Kızağın kullanımı oldukça basit olmasına rağmen, birçok kişi kızağı ayakları birbirine çok yakın tutarak itme veya çekme hatasına düşer, bu da hareket etmenin verimsiz bir yoludur. Ayrıca ayaklarımızı birbirinden çok uzağa koymak istemiyoruz: destek tabanınızı genişletmek gücü azaltabilir.

Bunun yerine, ayakların pelvis ve omuzlarla aynı hizada olduğu doğal bir ayak pozisyonu kullanacağız. Bu şekilde, bir kızağı itme veya çekme mekaniği, kızağı itme ve çekme sırasında gövdenin biraz daha öne veya arkaya doğru eğilmesiyle koşma veya yürümeye benzer.

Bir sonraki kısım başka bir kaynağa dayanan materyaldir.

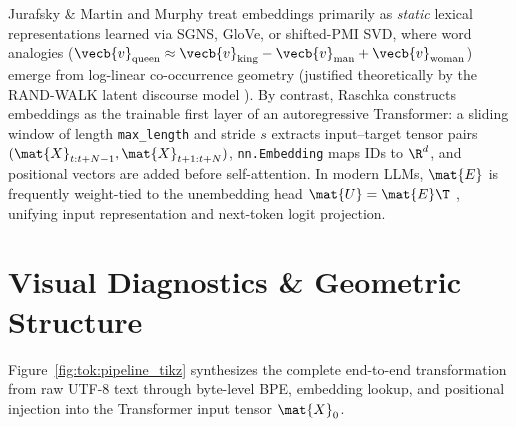 \documentclass[../../../../master.tex]{subfiles}
\begin{document}
\begin{crossbook}
Jurafsky \& Martin  and Murphy  treat embeddings primarily as \emph{static} lexical representations learned via SGNS, GloVe, or shifted-PMI SVD, where word analogies ($\vecb{v}_{\text{queen}} \approx \vecb{v}_{\text{king}} - \vecb{v}_{\text{man}} + \vecb{v}_{\text{woman}}$) emerge from log-linear co-occurrence geometry (justified theoretically by the RAND-WALK latent discourse model ). By contrast, Raschka  constructs embeddings as the trainable first layer of an autoregressive Transformer: a sliding window of length \texttt{max\_length} and stride $s$ extracts input--target tensor pairs $(\mat{X}_{t:t+N-1}, \mat{X}_{t+1:t+N})$, \texttt{nn.Embedding} maps IDs to $\R^d$, and positional vectors are added before self-attention. In modern LLMs, $\mat{E}$ is frequently weight-tied to the unembedding head $\mat{U} = \mat{E}\T$ , unifying input representation and next-token logit projection.
\end{crossbook}

\section{Visual Diagnostics \& Geometric Structure}
\label{sec:tok:visuals}

Figure~\ref{fig:tok:pipeline_tikz} synthesizes the complete end-to-end transformation from raw UTF-8 text through byte-level BPE, embedding lookup, and positional injection into the Transformer input tensor $\mat{X}_0$.
\end{document}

Güvenlik açısından, sütunu her zaman tarafsız tuttuğumuzdan emin olacağız. Kızağın ağırlığı baş, sırt veya boynunuzda değil omuzlarınızda olduğundan, lurker kızakta sırt ağrısı veya yaralanma riski, sırt squat gibi bir egzersize göre daha azdır.

Ancak, kızağı iterken veya çekerken omurgamızı art arda kamburlaştırır veya yuvarlarsak her zaman bir sırt problemi riski vardır. Omurgayı korumak için, kızağı iterken veya çekerken her zaman göbeği tuttuğumuzdan emin olacağız.

kızak egzersizleri

Kızağı veya prowler kızağını denemek için nabzı yükseltebilecek birkaç hareket vardır.

kızak itme

  1. Ayağa kalkacağız, ayaklarımız kalça genişliğinde açık bir kızağa bakacağız.
  2. Öne eğileceğiz ve istenilen yükseklikte rayları, tutacakları veya çubukları tutacağız. Bu hareketi kollarımızı açarak yapabiliriz veya kızağı ellerimizle göğsümüze yakın tutabiliriz (şınav pozisyonunda olduğu gibi).
  3. Bir ayağı önde olacak şekilde ayakları şaşırtacağız.
  4. Çekirdeği devreye sokacağız ve kızağı ileri itmek için ayağın ön ayağından geçeceğiz.
  5. Güç oluşturmak için ön ayağı iterek ileriye doğru adım atmaya devam edeceğiz.
  6. Karnı aktif, dizleri ayaklarla ve ayakları pelvisle aynı hizada tutacağız.
  7. Kızağı yaklaşık 50 fit veya eğitim alanının izin verdiği ölçüde itmeye devam edeceğiz.

kızak atıcı

  1. Prowler kızak raylarını, tutamaçlarını veya çubuklarını istediğiniz yükseklikte tutarken, kollarınız tamamen uzayana kadar kalçalarınızın üzerine oturun.
  2. Çekirdeği devreye alacağız ve bir ayağımızla geri adım atarken kızağı bize doğru çekeceğiz.
  3. Kollarımızı tamamen açarak geri adım atmaya devam edeceğiz.
  4. Karın kaslı, dizler ayaklar hizasında ve ayaklar leğen kemiği hizasında tutacağız.
  5. Kızağı yaklaşık 50 fit veya eğitim alanının izin verdiği ölçüde çekmeye devam edeceğiz.